Ainda em 2020, quando o mundo se viu diante da eclosão de uma tragédia global – a Pandemia de Covid-19 – Papa Francisco defendeu que “a desigualdade social e a degradação ambiental andam de mãos dadas e têm a mesma raiz: a do pecado de querer possuir e dominar os irmãos, irmãs e a natureza”.

Expectativas para o conclave e o futuro do Vaticano
Com a morte do papa, a Constituição Apostólica Universi Dominici Gregis determina que os cardeais eleitores devem aguardar 15 dias completos antes de iniciar o conclave. O processo pode durar poucos dias — como foi com Francisco, eleito em dois dias — ou se prolongar por semanas. Na história da Igreja, o conclave mais longo foi o de 1268, que durou quase três anos.
Segundo analistas, Francisco foi “estratégico” ao nomear 108 dos 135 cardeais que participarão da escolha de seu sucessor, muitos deles vindos da Ásia, África e América Latina, o que pode influenciar em uma possível continuidade da linha progressista.
Entre os nomes cotados, destaca-se o cardeal filipino Luis Antonio Tagle, apelidado de “papa Francisco asiático” popularmente, pela afinidade ideológica com Bergoglio. Apesar disso, o professor Gerson Moraes ainda avalia que a conjuntura política global pode favorecer um perfil europeu.

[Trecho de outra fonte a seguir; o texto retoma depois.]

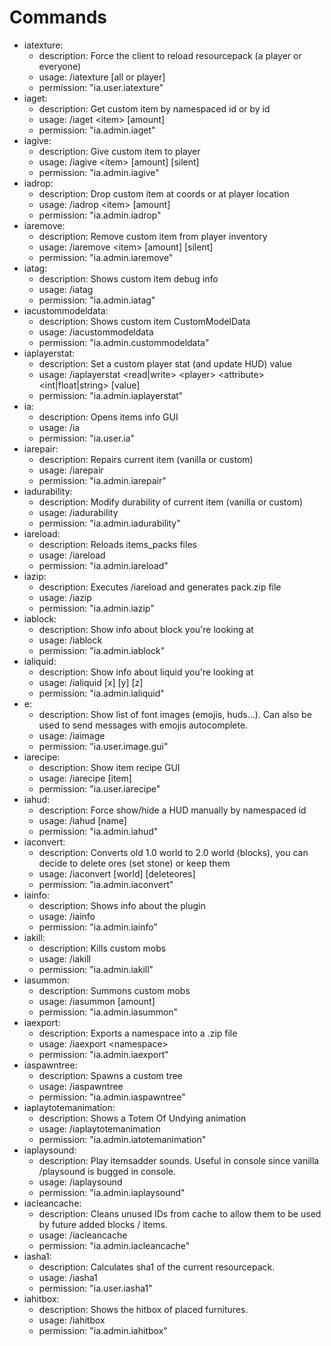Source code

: # Commands

* iatexture:
  * description: Force the client to reload resourcepack \(a player or everyone\)
  * usage: /iatexture \[all or player\]
  * permission: "ia.user.iatexture"
* iaget:
  * description: Get custom item by namespaced id or by id
  * usage: /iaget &lt;item&gt; \[amount\]
  * permission: "ia.admin.iaget"
* iagive:
  * description: Give custom item to player
  * usage: /iagive &lt;item&gt; \[amount\] \[silent\]
  * permission: "ia.admin.iagive"
* iadrop:
  * description: Drop custom item at coords or at player location
  * usage: /iadrop &lt;item&gt; \[amount\]
  * permission: "ia.admin.iadrop"
* iaremove:
  * description: Remove custom item from player inventory
  * usage: /iaremove &lt;item&gt; \[amount\] \[silent\]
  * permission: "ia.admin.iaremove"
* iatag:
  * description: Shows custom item debug info
  * usage: /iatag
  * permission: "ia.admin.iatag"
* iacustommodeldata:
  * description: Shows custom item CustomModelData
  * usage: /iacustommodeldata
  * permission: "ia.admin.custommodeldata"
* iaplayerstat:
  * description: Set a custom player stat \(and update HUD\) value
  * usage: /iaplayerstat &lt;read\|write&gt; &lt;player&gt; &lt;attribute&gt; &lt;int\|float\|string&gt; \[value\]
  * permission: "ia.admin.iaplayerstat"
* ia:
  * description: Opens items info GUI
  * usage: /ia
  * permission: "ia.user.ia"
* iarepair:
  * description: Repairs current item \(vanilla or custom\)
  * usage: /iarepair
  * permission: "ia.admin.iarepair"
* iadurability:
  * description: Modify durability of current item \(vanilla or custom\)
  * usage: /iadurability
  * permission: "ia.admin.iadurability"
* iareload:
  * description: Reloads items\_packs files
  * usage: /iareload
  * permission: "ia.admin.iareload"
* iazip:
  * description: Executes /iareload and generates pack.zip file
  * usage: /iazip
  * permission: "ia.admin.iazip"
* iablock:
  * description: Show info about block you're looking at
  * usage: /iablock
  * permission: "ia.admin.iablock"
* ialiquid:
  * description: Show info about liquid you're looking at
  * usage: /ialiquid \[x\] \[y\] \[z\]
  * permission: "ia.admin.ialiquid"
* e:
  * description: Show list of font images \(emojis, huds...\). Can also be used to send messages with emojis autocomplete.
  * usage: /iaimage
  * permission: "ia.user.image.gui"
* iarecipe:
  * description: Show item recipe GUI
  * usage: /iarecipe \[item\]
  * permission: "ia.user.iarecipe"
* iahud:
  * description: Force show/hide a HUD manually by namespaced id
  * usage: /iahud \[name\]
  * permission: "ia.admin.iahud"
* iaconvert:
  * description: Converts old 1.0 world to 2.0 world \(blocks\), you can decide to delete ores \(set stone\) or keep them
  * usage: /iaconvert \[world\] \[deleteores\]
  * permission: "ia.admin.iaconvert"
* iainfo:
  * description: Shows info about the plugin
  * usage: /iainfo
  * permission: "ia.admin.iainfo"
* iakill:
  * description: Kills custom mobs
  * usage: /iakill
  * permission: "ia.admin.iakill"
* iasummon:
  * description: Summons custom mobs
  * usage: /iasummon \[amount\]
  * permission: "ia.admin.iasummon"
* iaexport:
  * description: Exports a namespace into a .zip file
  * usage: /iaexport &lt;namespace&gt;
  * permission: "ia.admin.iaexport"
* iaspawntree:
  * description: Spawns a custom tree
  * usage: /iaspawntree
  * permission: "ia.admin.iaspawntree"
* iaplaytotemanimation:
  * description: Shows a Totem Of Undying animation
  * usage: /iaplaytotemanimation
  * permission: "ia.admin.iatotemanimation"
* iaplaysound:
  * description: Play itemsadder sounds. Useful in console since vanilla /playsound is bugged in console.
  * usage: /iaplaysound
  * permission: "ia.admin.iaplaysound"
* iacleancache:
  * description: Cleans unused IDs from cache to allow them to be used by future added blocks / items.
  * usage: /iacleancache
  * permission: "ia.admin.iacleancache"
* iasha1:
  * description: Calculates sha1 of the current resourcepack.
  * usage: /iasha1
  * permission: "ia.user.iasha1"
* iahitbox:
  * description: Shows the hitbox of placed furnitures.
  * usage: /iahitbox
  * permission: "ia.admin.iahitbox"

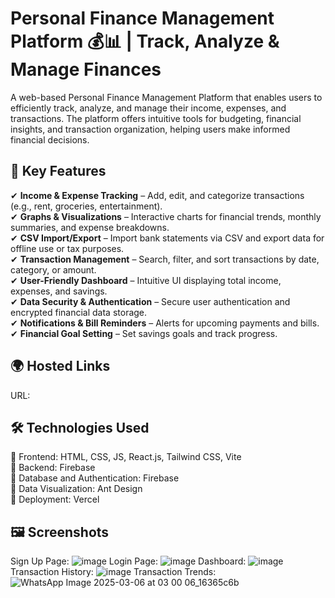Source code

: 
# Personal Finance Management Platform 💰📊 | Track, Analyze & Manage Finances

A web-based Personal Finance Management Platform that enables users to efficiently track, analyze, and manage their income, expenses, and transactions. The platform offers intuitive tools for budgeting, financial insights, and transaction organization, helping users make informed financial decisions. 

## 🚀 Key Features  

✔ **Income & Expense Tracking** – Add, edit, and categorize transactions (e.g., rent, groceries, entertainment).  
✔ **Graphs & Visualizations** – Interactive charts for financial trends, monthly summaries, and expense breakdowns.  
✔ **CSV Import/Export** – Import bank statements via CSV and export data for offline use or tax purposes.  
✔ **Transaction Management** – Search, filter, and sort transactions by date, category, or amount.  
✔ **User-Friendly Dashboard** – Intuitive UI displaying total income, expenses, and savings.  
✔ **Data Security & Authentication** – Secure user authentication and encrypted financial data storage.  
✔ **Notifications & Bill Reminders** – Alerts for upcoming payments and bills.  
✔ **Financial Goal Setting** – Set savings goals and track progress.
## 🌍 Hosted Links

URL: 
## 🛠️ Technologies Used

🔹 Frontend: HTML, CSS, JS, React.js, Tailwind CSS, Vite  
🔹 Backend: Firebase   
🔹 Database and Authentication: Firebase   
🔹 Data Visualization:  Ant Design    
🔹 Deployment: Vercel
## 🖼️ Screenshots

Sign Up Page:
![image](https://github.com/user-attachments/assets/215569b1-e76d-4de8-ab96-b67258af2a76)
Login Page:
![image](https://github.com/user-attachments/assets/956c9178-fc85-42dd-9a68-68be668b1506)
Dashboard:
![image](https://github.com/user-attachments/assets/ab81783c-0bae-417d-9e0a-f1bc23bdb3d6)
Transaction History:
![image](https://github.com/user-attachments/assets/5e797ff5-b62a-47c3-95bf-a9b5610e7368)
Transaction Trends:
![WhatsApp Image 2025-03-06 at 03 00 06_16365c6b](https://github.com/user-attachments/assets/46da441c-ce58-482b-8d3c-ae9bcc8db25f)

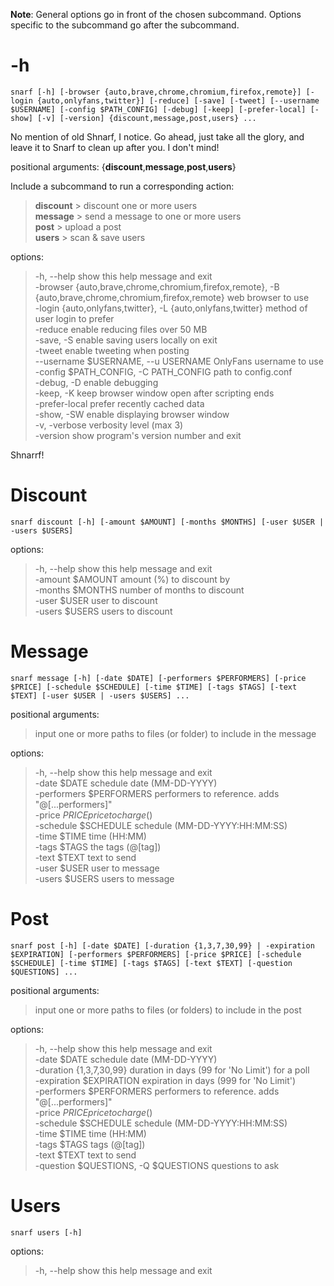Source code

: **Note**: General options go in front of the chosen subcommand. Options specific to the subcommand go after the subcommand.  

# -h

`snarf [-h] [-browser {auto,brave,chrome,chromium,firefox,remote}] [-login {auto,onlyfans,twitter}] [-reduce] [-save] [-tweet] [--username $USERNAME] [-config $PATH_CONFIG] [-debug] [-keep] [-prefer-local] [-show] [-v] [-version] {discount,message,post,users} ... ` 

No mention of old Shnarf, I notice. Go ahead, just take all the glory, and leave it to Snarf to clean up after you. I don't mind!  

positional arguments: {**discount**,**message**,**post**,**users**}  

Include a subcommand to run a corresponding action:  
>   **discount**            > discount one or more users  
>   **message**             > send a message to one or more users  
>   **post**                > upload a post  
>   **users**               > scan & save users  

options:  
> -h, --help            show this help message and exit  
> -browser {auto,brave,chrome,chromium,firefox,remote}, -B {auto,brave,chrome,chromium,firefox,remote}  web browser to use  
> -login {auto,onlyfans,twitter}, -L {auto,onlyfans,twitter}  method of user login to prefer  
> -reduce               enable reducing files over 50 MB  
> -save, -S             enable saving users locally on exit  
> -tweet                enable tweeting when posting  
> --username $USERNAME, --u USERNAME OnlyFans username to use  
> -config $PATH_CONFIG, -C PATH_CONFIG path to config.conf  
> -debug, -D            enable debugging  
> -keep, -K             keep browser window open after scripting ends  
> -prefer-local         prefer recently cached data  
> -show, -SW            enable displaying browser window  
> -v, -verbose          verbosity level (max 3)  
> -version              show program's version number and exit  

Shnarrf!  

# Discount

`snarf discount [-h] [-amount $AMOUNT] [-months $MONTHS] [-user $USER | -users $USERS]`  

options:  
> -h, --help      show this help message and exit  
> -amount $AMOUNT  amount (%) to discount by  
> -months $MONTHS  number of months to discount  
> -user $USER      user to discount  
> -users $USERS    users to discount  

# Message

`snarf message [-h] [-date $DATE] [-performers $PERFORMERS] [-price $PRICE] [-schedule $SCHEDULE] [-time $TIME] [-tags $TAGS] [-text $TEXT] [-user $USER | -users $USERS] ... `  

positional arguments:  
> input                 one or more paths to files (or folder) to include in the message  

options:  
> -h, --help            show this help message and exit  
> -date $DATE            schedule date (MM-DD-YYYY)  
> -performers $PERFORMERS  performers to reference. adds "@[...performers]"  
> -price $PRICE          price to charge ($)  
> -schedule $SCHEDULE    schedule (MM-DD-YYYY:HH:MM:SS)  
> -time $TIME            time (HH:MM)  
> -tags $TAGS            the tags (@[tag])  
> -text $TEXT            text to send  
> -user $USER            user to message  
> -users $USERS          users to message  

# Post

`snarf post [-h] [-date $DATE] [-duration {1,3,7,30,99} | -expiration $EXPIRATION] [-performers $PERFORMERS] [-price $PRICE] [-schedule $SCHEDULE] [-time $TIME] [-tags $TAGS] [-text $TEXT] [-question $QUESTIONS] ... `  

positional arguments:  
> input                 one or more paths to files (or folders) to include in the post  

options:  
> -h, --help            show this help message and exit  
> -date $DATE            schedule date (MM-DD-YYYY)  
> -duration {1,3,7,30,99} duration in days (99 for 'No Limit') for a poll  
> -expiration $EXPIRATION  expiration in days (999 for 'No Limit')  
> -performers $PERFORMERS  performers to reference. adds "@[...performers]"  
> -price $PRICE          price to charge ($)  
> -schedule $SCHEDULE    schedule (MM-DD-YYYY:HH:MM:SS)  
> -time $TIME            time (HH:MM)  
> -tags $TAGS            tags (@[tag])  
> -text $TEXT            text to send  
> -question $QUESTIONS, -Q $QUESTIONS   questions to ask  

# Users

`snarf users [-h]`  

options:  
> -h, --help  show this help message and exit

“A Europa corre o risco hoje de ficar emparedada entre os interesses de superpotências: os interesses da China, de Trump, e de um Putin com amplos poderes”, pontua o historiador à BBC. “A escolha de um papa europeu, com bom trânsito e com uma cabeça arejada, não me surpreenderia nem um pouco nesse momento. Porque, antes de mais nada, é uma escolha espiritual, mas é também uma escolha política, sem sombra de dúvida”.
Avanço ou recuo?
Analistas ponderam que, após um papa progressista como Francisco, é possível que a Igreja escolha um líder mais conservador. “A Igreja é como o mar, às vezes avança, às vezes recua”, afirmou Moraes. A previsão é que, de qualquer maneira, o próximo pontificado adote uma postura mais cautelosa diante das tensões geopolíticas e internas. Ainda assim, há esperança de continuidade. O professor Gerson Moraes conclui que “nós tivemos um papa latino-americano, que deu um recado para o mundo, que foi uma forma de resistência ao poder da extrema direita. E aí, diante dessa situação toda, a gente espera que a Igreja continue com essas mudanças”
Uma herança viva
Francisco será lembrado por seu embate pacífico, espiritualidade ativa e posicionamento firme em tempos de instabilidade mundial. Em um mundo dividido por discursos de ódio e exclusão, o pontífice argentino deixa um legado espiritual, político e moral que continuará ressoando para além dos muros do Vaticano — e que influenciará diretamente os rumos da próxima liderança da Igreja Católica.